If you are living at home with your parents and are in no rush to move out, now may be the time to put your head down and pay off those loans. A big part of the size of your nest egg depends heavily on your monthly living expensive. For most people our age the majority of our living expenses are loans and, the dreaded RENT!  So if you are lucky enough to be home, and enjoying it, you can definitely direct most of your attention to student loan repayment.

pay student loans

How stable is your employment?

Now, if you are working for corporate America at any job that does not have a union, that means your employment is at the whim of someone who isn’t you. Therefore, it would behoove you to have a nest egg for the worst case scenario. Sallie will not be giving you back that extra $1,000 because your company downsized.

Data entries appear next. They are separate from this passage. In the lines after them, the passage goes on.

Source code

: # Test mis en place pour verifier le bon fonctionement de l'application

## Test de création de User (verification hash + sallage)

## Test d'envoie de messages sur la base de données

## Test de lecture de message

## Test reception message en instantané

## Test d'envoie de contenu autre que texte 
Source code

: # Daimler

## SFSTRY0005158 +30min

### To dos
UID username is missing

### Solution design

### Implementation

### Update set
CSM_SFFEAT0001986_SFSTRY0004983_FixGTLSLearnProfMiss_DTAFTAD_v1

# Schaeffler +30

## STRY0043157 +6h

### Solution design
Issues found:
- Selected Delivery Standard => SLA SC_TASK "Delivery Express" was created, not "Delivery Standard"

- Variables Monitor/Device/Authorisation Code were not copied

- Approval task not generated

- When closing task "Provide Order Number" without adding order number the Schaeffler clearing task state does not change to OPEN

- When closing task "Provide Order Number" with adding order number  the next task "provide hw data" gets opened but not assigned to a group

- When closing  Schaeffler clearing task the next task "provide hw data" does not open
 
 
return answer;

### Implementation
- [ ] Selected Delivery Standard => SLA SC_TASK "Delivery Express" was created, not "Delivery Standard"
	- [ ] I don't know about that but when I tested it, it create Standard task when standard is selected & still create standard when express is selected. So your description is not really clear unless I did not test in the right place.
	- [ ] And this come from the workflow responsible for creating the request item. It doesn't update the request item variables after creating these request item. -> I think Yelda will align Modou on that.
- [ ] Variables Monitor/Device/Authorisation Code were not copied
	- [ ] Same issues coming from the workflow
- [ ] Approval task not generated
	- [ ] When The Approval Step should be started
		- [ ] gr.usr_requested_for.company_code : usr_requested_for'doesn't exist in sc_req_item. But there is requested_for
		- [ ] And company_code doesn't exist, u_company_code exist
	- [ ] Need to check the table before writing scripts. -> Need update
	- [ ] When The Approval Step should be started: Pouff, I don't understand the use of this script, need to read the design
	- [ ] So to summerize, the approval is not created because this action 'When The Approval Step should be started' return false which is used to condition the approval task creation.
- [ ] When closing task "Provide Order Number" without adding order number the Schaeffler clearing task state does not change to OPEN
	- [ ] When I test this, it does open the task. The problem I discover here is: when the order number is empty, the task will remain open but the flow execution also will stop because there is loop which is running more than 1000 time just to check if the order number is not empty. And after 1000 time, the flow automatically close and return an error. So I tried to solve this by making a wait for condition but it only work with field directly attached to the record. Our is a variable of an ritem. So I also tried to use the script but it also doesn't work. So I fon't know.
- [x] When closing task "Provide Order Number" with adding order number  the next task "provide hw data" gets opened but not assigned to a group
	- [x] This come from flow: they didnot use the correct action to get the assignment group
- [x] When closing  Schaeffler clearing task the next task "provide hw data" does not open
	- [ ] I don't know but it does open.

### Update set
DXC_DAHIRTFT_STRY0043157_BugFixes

How many other factors can contribute to unexpected expenses?

Do you live in a city where you need your car to get to work? Do you have a pet? Are your parents above 60? How many of your close friends are about to get married or pop out a child? Are you subject to the black tax (ie. Only person in your family with expendable income, so you may be called upon to save lives)? If any of these are relevant to your life, having a sizeable nest egg may be important to you. Financial experts suggest that you should have 6 months of your expenses in savings. That means if it cost you $2500 a month to live, you should have $15,000 in savings. (easier said than done… I know)

pay student loans

Based on your payment schedule, when are you anticipated to be done paying off your loans?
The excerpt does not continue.